時々のこと

子どものサッカーについて。小学校から遂に高校までたどり着きました。その他時々のこととか。

走れメロス~太宰のワナ。戦時の政治批判小説として


走れメロスは良くできた仕掛けが満載である。
裏読みのネタには事欠かない。

すでに見たが、走れメロスでは王様が本当は最初から良いやつだった可能性があるのである。
もしそうだとした場合、では、なぜ王は人を信じられないのだろう。

人を信じられなくなってしまった王

物語からは、王は「人を信じられない人間」ではなく「人を信じられなくなってしまった人間」と読める。
以前は華やかだった街がしんとしてしまっているというエピソードの中には「新王になってから」というような但し書きがないので、同じ王の時代だと思われる。であれば、何か理由があって以前と変わってしまったことになる。

人を信じられなくなったのはいつからか

物語の時系列を考えてみよう。
王はいつから人を信じられなくなったのか。
注意すべきは、物語の中で、王は人を信じることができないとは書いてあるが、なぜ信じられなくなったかは書かれていない。メロスが前回町に来たときには町は活気にあふれたというわけだからそれ以降に何かあったはずなのだがその言及が無い。

状況証拠

しかし状況証拠からは、以下が考えられるのではないだろうか。
人を信じられないから人を次々と殺しているのではなく、王に反逆すると死刑になるということを知らしめ、今後の無用な反逆を抑えることを目的として見せしめ的に妹婿を殺したにもかかわらず、その後も自分に刃を向ける人間が続出し、次々に殺さなくてはならなくなった。それが故、人を信じられなくなったのではないだろうか。
つまり、
人を信じられないから人を次々と殺す
のではなく、
  自分の野望・欲望の為に現王の政治の転覆(=国家の安定を乱す行為=死刑相当の罪)を企てるような人間が後を絶たないから人を信じられない
と考えるわけです。
そうであれば、王は心優しい悩み深き人間であるといえる。
しかしメロスにはそれがわからない。
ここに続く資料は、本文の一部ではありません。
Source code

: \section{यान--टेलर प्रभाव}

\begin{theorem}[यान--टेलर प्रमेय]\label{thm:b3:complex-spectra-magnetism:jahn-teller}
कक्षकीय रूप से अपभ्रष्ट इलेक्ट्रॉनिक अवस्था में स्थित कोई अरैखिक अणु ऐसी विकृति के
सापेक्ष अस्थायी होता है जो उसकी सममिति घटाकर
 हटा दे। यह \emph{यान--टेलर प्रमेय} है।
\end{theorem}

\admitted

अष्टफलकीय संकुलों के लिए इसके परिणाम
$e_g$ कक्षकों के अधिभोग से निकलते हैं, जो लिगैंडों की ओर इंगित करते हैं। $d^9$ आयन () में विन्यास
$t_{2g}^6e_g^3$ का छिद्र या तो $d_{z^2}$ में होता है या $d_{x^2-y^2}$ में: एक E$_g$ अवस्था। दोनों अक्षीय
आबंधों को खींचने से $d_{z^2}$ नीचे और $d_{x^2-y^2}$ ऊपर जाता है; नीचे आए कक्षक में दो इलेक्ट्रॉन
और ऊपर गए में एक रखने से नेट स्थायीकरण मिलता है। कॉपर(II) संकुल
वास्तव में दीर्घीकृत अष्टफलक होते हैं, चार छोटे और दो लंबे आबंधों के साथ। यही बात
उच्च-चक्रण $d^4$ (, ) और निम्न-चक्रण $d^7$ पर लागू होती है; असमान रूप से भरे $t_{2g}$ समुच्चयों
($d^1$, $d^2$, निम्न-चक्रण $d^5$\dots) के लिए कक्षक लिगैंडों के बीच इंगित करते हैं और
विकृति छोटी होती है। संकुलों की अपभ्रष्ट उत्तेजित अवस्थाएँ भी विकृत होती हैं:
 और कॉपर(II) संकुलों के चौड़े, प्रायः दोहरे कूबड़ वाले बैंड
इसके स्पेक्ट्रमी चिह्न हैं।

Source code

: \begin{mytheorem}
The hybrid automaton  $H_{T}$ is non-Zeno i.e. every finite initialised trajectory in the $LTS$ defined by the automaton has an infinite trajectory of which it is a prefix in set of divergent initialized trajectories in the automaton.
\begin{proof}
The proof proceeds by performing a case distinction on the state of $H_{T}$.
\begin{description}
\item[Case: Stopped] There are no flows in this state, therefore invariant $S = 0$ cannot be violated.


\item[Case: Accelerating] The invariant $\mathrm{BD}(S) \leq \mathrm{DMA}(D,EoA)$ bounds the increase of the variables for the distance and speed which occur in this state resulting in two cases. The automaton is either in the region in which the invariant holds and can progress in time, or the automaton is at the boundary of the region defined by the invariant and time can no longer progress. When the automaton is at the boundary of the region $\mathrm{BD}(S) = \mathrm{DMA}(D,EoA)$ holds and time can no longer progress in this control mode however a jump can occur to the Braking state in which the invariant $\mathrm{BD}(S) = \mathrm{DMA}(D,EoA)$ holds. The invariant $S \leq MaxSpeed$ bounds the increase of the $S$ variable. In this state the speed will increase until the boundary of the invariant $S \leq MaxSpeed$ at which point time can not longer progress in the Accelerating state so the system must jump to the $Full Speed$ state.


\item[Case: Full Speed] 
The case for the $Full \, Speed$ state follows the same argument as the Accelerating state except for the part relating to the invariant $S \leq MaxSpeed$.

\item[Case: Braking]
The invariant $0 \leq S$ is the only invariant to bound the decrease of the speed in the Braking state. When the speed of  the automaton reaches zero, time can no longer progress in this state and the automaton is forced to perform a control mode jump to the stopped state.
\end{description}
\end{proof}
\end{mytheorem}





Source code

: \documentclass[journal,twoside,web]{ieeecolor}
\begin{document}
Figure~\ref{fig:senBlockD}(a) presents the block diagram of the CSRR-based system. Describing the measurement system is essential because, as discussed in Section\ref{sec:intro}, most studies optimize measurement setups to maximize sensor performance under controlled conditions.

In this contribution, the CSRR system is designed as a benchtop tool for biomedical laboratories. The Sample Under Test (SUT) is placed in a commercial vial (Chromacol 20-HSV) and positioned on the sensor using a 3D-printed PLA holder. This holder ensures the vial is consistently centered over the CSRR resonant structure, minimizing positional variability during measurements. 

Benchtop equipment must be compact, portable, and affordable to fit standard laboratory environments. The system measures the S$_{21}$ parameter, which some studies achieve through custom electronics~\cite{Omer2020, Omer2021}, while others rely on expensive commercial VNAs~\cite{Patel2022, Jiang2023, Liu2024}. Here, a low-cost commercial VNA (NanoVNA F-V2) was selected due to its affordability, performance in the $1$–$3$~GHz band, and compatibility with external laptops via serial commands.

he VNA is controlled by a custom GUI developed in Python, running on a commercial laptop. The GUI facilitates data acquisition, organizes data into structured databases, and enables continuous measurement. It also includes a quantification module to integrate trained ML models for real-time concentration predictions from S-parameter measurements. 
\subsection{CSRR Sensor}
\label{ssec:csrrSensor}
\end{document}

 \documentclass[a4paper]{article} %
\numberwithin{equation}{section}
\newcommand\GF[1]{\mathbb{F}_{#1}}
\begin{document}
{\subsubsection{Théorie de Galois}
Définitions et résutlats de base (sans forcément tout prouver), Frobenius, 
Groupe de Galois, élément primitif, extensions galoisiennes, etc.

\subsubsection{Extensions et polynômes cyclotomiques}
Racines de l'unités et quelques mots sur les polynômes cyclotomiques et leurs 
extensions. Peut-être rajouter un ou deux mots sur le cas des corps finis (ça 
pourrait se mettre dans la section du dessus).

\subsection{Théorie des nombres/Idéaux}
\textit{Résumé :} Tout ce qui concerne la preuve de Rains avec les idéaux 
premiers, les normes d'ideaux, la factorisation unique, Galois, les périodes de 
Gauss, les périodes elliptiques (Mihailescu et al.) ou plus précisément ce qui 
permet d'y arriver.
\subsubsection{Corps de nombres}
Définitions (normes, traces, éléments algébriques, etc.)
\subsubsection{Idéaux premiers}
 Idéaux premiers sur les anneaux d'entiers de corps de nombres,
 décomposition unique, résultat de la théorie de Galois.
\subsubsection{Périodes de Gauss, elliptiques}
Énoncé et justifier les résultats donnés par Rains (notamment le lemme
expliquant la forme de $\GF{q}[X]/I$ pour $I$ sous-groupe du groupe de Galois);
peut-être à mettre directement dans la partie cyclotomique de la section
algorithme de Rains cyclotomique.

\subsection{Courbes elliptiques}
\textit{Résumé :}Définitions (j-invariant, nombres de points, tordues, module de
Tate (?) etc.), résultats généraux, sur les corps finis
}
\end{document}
「人殺しは絶対にダメ、人を信じないのも絶対にダメ」としか考えられないから。

作品発表時期の意味すること

これが、日中戦争終結の目処が立たずかつ第二次大戦の前の年である1940年に発表されたことは重いの。
「人殺しは絶対にダメ、人を信じないのも絶対にダメ」が、「人命最優先」ということで戦争批判をしているということではない(もしそうであれば、「走れメロス」は発禁処分となって大変なことになっていたであろう)。
太宰はそんなに単純ではない(って「走れメロス」を「美談」として考えればそれはそれは単純な話だけれど・・・・)。 「人殺しは絶対にダメ、人を信じないのも絶対にダメ」というような物事を抽象的な次元において決め付け、他の多様な意見や個別具体的事情による例外を許さないような考えに、最後は絶対的権威である王まで感化されてしまうという物語を提示することで、多様な政治意見や個別具体的事情による考え方を許さないような当時の軍部・政府の「全体主義」的考え方に国民が引き込まれていっている当時の風潮を皮肉っているように思えてならない。